Macro Monkey Says
25bps or Bust
Well, we were promised a fun day, and, as usual, JPow delivered. Just make sure you don’t look at returns in the equity market.
The Federal Reserve raised the fed funds rate by 25bps yesterday at 2pm, moving the target range up from 450-475bps to 475-500bps. This is the highest level for the economy’s base rate since August 2007, nearly 16 years ago.
Now, I’m not sure what’s more surprising: that rates have been so low for so long, or that 2007 was long enough ago that kids born in that year are now legally allowed to drive (watch out).
As we beat the sh*t out of this dead horse yesterday, the 25bps nudge was exactly what the market was expecting. For a widely expected outcome, however, the market’s reaction to the news was a little sus, to say the least.
Immediately after the numbers came out, the S&P ripped higher for a few candles but couldn’t hold at those levels. A gradual, insecure downtrend in Mr. Market’s mood dominated the afternoon trade, with the U.S.’s primary index settling below both its 50- and 200-day simple moving averages.
Although, the erratic psychopathy formed by the amalgamation of traders that is Mr. Market generally doesn’t have exactly the best track record when it comes to immediate reactions to a move in base rates. He’s a slow reader, but once Mr. Market has time to feel like he knows what’s going on, we could see a much different reaction.
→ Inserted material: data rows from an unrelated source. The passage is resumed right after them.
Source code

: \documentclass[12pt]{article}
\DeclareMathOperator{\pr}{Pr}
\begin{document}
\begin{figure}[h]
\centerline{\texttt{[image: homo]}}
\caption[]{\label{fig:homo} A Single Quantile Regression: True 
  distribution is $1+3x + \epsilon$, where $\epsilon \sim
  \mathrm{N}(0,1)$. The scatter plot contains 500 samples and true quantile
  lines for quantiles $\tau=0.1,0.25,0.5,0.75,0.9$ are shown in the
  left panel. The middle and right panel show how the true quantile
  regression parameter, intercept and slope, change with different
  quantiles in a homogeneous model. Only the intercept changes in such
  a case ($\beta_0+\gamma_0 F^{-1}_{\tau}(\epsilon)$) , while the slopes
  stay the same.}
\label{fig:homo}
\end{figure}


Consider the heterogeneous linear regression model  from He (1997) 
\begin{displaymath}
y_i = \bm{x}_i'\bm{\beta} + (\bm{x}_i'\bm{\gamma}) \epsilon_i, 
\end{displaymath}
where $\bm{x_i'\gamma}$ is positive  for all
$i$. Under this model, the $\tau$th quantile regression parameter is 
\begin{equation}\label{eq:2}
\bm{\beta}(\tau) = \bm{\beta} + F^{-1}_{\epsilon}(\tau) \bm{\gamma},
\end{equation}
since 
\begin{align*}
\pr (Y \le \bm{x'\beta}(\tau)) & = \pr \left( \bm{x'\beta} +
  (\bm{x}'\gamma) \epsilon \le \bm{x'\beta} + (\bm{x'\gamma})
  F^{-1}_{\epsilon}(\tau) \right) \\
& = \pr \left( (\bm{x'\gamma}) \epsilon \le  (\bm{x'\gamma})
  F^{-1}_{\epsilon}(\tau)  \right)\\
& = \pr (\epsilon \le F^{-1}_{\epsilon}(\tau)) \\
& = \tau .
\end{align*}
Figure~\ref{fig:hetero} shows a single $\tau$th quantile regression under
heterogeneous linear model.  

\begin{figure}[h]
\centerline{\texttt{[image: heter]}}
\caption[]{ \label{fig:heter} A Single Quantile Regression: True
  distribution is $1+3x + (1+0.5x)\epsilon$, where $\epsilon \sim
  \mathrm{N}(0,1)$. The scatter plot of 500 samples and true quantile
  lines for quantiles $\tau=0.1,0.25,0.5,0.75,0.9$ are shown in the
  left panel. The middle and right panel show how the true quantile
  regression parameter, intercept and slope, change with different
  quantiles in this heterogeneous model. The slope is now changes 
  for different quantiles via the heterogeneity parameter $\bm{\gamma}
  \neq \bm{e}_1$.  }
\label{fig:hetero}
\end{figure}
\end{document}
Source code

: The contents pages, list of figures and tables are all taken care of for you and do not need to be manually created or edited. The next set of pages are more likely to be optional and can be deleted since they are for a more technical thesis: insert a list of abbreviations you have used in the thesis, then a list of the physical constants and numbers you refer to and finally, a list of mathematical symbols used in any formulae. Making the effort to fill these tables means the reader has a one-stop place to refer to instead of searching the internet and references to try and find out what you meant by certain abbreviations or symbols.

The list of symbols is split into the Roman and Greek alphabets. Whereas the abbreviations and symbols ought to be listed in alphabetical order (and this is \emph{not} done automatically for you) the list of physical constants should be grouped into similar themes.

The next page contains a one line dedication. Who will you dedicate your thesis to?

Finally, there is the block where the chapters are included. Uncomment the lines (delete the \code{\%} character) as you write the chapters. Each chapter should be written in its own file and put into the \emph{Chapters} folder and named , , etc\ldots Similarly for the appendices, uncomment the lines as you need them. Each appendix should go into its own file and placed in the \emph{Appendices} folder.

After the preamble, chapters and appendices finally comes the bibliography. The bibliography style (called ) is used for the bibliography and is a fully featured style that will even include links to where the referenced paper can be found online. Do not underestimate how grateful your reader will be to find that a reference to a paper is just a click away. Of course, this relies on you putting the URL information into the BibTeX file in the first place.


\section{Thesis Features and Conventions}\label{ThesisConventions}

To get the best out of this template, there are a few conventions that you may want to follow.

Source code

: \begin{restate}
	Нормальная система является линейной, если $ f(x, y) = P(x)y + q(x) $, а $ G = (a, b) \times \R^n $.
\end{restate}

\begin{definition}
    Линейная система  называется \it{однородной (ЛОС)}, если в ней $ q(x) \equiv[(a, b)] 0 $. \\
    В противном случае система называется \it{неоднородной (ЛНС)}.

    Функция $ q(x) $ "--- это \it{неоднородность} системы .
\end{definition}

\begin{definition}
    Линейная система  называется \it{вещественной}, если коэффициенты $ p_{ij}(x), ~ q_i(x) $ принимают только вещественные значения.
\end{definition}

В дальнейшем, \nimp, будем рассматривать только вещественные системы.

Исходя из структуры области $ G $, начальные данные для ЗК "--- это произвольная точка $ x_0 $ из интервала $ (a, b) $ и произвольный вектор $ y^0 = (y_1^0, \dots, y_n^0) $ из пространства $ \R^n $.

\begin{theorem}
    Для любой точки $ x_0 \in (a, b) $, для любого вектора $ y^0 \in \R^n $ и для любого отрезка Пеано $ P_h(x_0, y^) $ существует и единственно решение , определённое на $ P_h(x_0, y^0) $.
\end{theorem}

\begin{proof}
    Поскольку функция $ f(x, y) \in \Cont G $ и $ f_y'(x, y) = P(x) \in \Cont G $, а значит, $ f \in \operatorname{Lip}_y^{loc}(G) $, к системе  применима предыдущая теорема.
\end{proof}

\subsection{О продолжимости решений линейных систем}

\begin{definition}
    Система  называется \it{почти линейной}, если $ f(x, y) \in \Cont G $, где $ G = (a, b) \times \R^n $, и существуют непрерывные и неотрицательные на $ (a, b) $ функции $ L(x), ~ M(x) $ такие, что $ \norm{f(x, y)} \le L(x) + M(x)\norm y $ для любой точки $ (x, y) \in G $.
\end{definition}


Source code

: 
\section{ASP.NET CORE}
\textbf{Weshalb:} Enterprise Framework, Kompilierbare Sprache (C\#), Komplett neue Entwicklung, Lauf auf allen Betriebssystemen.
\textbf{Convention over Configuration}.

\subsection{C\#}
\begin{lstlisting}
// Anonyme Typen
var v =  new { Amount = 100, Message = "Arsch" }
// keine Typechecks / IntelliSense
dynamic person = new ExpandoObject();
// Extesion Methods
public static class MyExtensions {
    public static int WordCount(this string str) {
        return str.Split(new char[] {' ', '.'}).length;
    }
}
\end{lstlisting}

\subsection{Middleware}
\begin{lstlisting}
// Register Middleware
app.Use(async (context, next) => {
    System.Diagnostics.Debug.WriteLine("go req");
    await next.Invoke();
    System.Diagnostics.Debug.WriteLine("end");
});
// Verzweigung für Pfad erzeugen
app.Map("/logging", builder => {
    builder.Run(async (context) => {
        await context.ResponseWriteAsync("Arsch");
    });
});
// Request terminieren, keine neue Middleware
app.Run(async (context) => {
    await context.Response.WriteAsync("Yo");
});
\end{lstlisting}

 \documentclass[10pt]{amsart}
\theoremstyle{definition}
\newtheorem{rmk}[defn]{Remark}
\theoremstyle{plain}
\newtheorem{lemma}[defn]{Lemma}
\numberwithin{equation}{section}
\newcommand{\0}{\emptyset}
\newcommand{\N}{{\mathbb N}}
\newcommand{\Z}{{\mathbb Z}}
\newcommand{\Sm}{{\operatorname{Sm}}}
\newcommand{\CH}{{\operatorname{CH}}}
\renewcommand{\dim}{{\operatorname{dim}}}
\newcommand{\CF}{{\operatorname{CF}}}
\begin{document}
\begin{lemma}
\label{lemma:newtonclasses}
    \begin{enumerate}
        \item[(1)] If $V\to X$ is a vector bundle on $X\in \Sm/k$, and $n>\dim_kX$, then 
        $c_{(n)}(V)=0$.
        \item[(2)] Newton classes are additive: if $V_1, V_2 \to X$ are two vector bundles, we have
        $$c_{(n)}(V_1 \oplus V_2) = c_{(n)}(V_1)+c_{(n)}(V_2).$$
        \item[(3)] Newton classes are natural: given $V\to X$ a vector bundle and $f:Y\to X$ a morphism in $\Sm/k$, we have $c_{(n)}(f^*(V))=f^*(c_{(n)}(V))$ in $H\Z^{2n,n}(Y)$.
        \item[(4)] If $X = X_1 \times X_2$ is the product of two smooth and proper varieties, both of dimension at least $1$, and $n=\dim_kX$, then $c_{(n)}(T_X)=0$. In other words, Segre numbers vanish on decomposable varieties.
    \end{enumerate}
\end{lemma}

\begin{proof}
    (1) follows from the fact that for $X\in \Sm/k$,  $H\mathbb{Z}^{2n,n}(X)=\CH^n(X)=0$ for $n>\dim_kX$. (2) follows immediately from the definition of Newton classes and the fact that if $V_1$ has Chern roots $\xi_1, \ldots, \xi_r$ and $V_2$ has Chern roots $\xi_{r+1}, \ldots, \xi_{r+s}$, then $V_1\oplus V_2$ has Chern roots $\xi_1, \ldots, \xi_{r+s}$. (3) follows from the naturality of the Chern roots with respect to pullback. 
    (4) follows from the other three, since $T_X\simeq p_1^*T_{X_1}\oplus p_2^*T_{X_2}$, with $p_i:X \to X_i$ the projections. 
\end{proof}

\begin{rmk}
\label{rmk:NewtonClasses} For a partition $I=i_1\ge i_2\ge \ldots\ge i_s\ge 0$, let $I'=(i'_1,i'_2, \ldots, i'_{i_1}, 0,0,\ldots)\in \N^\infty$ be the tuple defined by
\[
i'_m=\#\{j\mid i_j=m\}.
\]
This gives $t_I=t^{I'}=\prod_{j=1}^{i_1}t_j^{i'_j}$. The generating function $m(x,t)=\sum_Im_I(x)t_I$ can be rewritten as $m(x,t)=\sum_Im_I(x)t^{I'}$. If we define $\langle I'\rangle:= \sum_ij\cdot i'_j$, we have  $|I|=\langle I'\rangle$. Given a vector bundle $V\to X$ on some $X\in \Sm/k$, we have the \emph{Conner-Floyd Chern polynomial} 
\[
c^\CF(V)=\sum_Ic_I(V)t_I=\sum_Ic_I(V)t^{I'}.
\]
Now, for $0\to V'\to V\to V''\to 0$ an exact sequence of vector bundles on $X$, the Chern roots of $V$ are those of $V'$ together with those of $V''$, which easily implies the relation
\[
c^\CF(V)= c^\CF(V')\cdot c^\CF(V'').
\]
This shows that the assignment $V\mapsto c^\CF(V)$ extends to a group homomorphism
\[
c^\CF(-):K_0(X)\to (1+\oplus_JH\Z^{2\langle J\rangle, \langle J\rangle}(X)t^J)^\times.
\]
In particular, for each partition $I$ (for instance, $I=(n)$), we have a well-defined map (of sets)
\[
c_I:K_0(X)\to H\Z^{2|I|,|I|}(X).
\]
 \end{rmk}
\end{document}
The key here isn’t that rates moved to 500bps at the upper level but the fact that JPow and the gang had the absolute rock-solid stones to keep hiking in the face of what is being labeled the “Bank Run of 2023.” The direction is key here - rates are still increasing, meaning money supply continues to tighten, but is being directly tightened less so than before.
Emphasis on directly because, as we talked about yesterday, the $121bn that has flown into money market funds over the last few weeks is one hell of a wrench, too.
To get a sense of where we’re going next, JPow was kind enough to drop some ever-cryptic and borderline pretentious quotes on us. Some include:
- The change from expecting “ongoing increases in the target range” to saying they instead will “closely monitor” data and its implications for monetary policy while expecting “some additional policy firming may be appropriate”
- Of the banking crisis, Powell spit, “it is too soon to determine the extent of these effects, and therefore, too soon to tell how monetary policy should respond.”
- JPow goes on to say that “as a result” of the above point, “we no longer state that we anticipate that ongoing rates increases will be appropriate to quell inflation. Instead we now anticipate that some additional policy affirming may be appropriate.”
- “The U.S. banking system is sound and resilient.” was printed almost right at the top of the newly released statement
Now, let’s poorly attempt to summarize the message the Fed tried to send.
- The banking system is A-Okay and definitely not on the brink of collapse…because we and the FDIC are now defacto backstopping all deposits, not just those below $250k
- Inflation is still f*cked, but we recognize that in trying to unf*ck the economy from inflation, we may have f*cked up a bit, so we’ll chill out
- The labor market is still too tight, and services inflation is the name to blame
Not sure if that’s exactly the message the market received, however, but we’ll feel it out over the coming days. Market watchers were hoping that today’s announcement would clear up some of the floods of uncertainty plaguing global macro right now, but it could be argued that the more the Fed says, the less sure the market is in any one given statement.
Prior to the GFC, if you can believe it, Fed days weren’t like a Super Bowl every 6-8 weeks. Not to act like I was around back then, but the boomers in the industry remember a time when the Fed meeting was just that…a boring, run-of-the-mill economic meeting full of gray hair and Fedspeak.
Maybe too much is just too much? Someone’s gotta remind JPow that it’s quality over quantity. I’ve said it before, and I’ll say it again, every time this guy opens his mouth, the market tanks. Someone really needs to bring some duct tape to Washington state.